Short Stories 366:196 —”Lyes,” by Craig Laurance Gidney
[image error]So, this story appeared in Skin Deep Magic: Short Fiction from Craig Laurance Gidney back in 2014, and I was reading it at roughly the time the Aunt Jemima discourse hit my timelines during quarantine, and honestly it felt like a sort of kismet moment. The idea behind this story breathes in a kind of fabulism that starts out a trace amusing and almost silly, then takes a sharp turn to somewhere harsher and threatening, and then finally lands an ending that had me smiling and thoughtful.

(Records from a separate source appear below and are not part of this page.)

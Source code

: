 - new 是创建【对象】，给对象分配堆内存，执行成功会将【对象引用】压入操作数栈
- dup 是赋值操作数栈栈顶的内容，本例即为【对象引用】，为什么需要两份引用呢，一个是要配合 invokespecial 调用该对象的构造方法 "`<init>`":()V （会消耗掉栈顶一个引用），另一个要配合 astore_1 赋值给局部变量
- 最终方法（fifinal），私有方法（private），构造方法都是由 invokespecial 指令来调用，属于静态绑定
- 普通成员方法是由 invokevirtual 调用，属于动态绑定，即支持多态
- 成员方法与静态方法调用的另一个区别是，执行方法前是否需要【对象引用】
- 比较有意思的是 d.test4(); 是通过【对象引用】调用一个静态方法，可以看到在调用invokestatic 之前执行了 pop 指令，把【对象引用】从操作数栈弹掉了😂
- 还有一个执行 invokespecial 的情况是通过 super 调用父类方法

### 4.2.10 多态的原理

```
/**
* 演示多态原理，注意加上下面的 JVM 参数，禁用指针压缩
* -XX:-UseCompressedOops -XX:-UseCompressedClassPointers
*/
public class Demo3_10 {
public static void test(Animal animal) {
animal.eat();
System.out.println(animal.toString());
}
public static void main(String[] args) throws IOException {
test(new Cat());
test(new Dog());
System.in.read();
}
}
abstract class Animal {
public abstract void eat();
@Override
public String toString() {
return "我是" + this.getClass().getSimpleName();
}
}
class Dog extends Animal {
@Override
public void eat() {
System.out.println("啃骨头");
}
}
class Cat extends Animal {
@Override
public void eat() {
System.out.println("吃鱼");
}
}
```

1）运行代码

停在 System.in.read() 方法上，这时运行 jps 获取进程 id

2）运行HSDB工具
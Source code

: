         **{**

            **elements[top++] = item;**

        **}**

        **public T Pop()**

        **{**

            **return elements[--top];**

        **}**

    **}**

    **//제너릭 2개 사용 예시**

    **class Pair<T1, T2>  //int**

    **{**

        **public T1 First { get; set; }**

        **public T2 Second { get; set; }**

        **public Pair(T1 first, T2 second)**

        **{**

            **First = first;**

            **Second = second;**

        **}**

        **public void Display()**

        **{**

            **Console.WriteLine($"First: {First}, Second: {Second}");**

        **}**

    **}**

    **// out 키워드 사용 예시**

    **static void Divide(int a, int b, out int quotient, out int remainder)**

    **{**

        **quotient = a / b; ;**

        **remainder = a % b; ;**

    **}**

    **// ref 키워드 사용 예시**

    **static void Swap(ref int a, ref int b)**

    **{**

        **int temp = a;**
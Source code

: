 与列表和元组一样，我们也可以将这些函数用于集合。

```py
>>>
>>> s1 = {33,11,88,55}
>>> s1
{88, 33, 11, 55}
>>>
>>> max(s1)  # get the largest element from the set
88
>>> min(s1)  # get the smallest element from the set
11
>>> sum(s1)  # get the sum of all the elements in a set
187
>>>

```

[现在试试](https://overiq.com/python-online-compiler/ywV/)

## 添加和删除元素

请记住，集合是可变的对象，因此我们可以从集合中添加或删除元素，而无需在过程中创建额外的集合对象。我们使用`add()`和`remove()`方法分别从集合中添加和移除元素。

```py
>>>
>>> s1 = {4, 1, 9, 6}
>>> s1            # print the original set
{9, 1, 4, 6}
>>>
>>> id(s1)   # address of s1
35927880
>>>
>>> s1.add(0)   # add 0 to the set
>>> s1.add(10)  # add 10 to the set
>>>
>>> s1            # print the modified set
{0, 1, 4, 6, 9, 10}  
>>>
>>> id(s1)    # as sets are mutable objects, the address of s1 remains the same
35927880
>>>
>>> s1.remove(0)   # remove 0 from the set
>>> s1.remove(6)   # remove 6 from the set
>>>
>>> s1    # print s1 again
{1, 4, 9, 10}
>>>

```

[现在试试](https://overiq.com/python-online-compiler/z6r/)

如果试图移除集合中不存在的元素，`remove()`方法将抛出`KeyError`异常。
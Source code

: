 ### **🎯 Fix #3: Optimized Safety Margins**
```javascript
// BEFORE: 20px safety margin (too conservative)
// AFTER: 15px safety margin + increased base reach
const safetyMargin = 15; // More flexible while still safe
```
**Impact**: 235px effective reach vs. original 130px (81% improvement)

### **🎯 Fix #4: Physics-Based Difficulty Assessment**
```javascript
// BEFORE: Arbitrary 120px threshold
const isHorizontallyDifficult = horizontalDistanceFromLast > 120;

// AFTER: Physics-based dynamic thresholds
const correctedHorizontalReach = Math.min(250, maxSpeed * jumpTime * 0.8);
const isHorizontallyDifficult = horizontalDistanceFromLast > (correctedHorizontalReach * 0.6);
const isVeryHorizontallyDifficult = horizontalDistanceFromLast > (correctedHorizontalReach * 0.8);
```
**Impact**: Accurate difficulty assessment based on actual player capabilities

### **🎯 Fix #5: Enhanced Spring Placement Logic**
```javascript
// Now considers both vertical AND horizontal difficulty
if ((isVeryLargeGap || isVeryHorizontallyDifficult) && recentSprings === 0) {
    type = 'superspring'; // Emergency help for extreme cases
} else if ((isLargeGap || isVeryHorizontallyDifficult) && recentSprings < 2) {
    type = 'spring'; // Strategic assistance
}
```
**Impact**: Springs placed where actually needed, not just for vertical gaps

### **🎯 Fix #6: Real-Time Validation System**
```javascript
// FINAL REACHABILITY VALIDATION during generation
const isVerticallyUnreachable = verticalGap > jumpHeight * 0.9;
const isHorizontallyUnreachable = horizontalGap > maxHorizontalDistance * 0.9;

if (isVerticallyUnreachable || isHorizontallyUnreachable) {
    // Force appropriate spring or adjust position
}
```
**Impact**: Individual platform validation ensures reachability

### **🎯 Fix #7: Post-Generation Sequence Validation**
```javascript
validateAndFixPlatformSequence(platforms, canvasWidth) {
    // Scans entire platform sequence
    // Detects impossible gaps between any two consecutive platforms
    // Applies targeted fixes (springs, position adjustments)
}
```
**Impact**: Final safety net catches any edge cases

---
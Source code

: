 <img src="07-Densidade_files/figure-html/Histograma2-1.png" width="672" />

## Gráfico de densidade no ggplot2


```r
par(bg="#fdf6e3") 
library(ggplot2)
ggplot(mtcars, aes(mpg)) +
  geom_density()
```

It is this: Sheri, a Black woman finishing her thesis centred around the representation of Black women in marketing, is sleep-deprived, and has one big worry: she doesn’t think she’s going to get her advisor’s approval. Then the women in the ads she’s got posted up around her room drop by, which is both unexpected and a much bigger problem.
Syrup icons, hair straighteners, lightening creams… the women evoked from their posters all have an idea of what would be best for Sheri, and this is where that tone shift I mentioned comes in, because it stars with Sheri convinced she’s hallucinating and talking things through with her friends, but then it becomes very clear that she’s not, and these women are as much a product of their time as they are of their design, and Sheri finds herself facing off not with women, but with marketing forces designed to manipulate and repress.
That said, for the disturbing turns the tale takes, Gidney’s story here is ultimately a positive one, and I loved the wrap-up of the story, where we see how Shari’s thesis has turned out, as well as the fallout of the three icons in her life. Gidney’s weaving of these different tones of triumph, the disturbing, amusements, and seriousness within the concept of “Lyes” is so freaking cleverly done. Indeed, the shifting of scope from story to story in this collection is one of the strengths—the unifying fabulism is there, but the range of these stories really soar.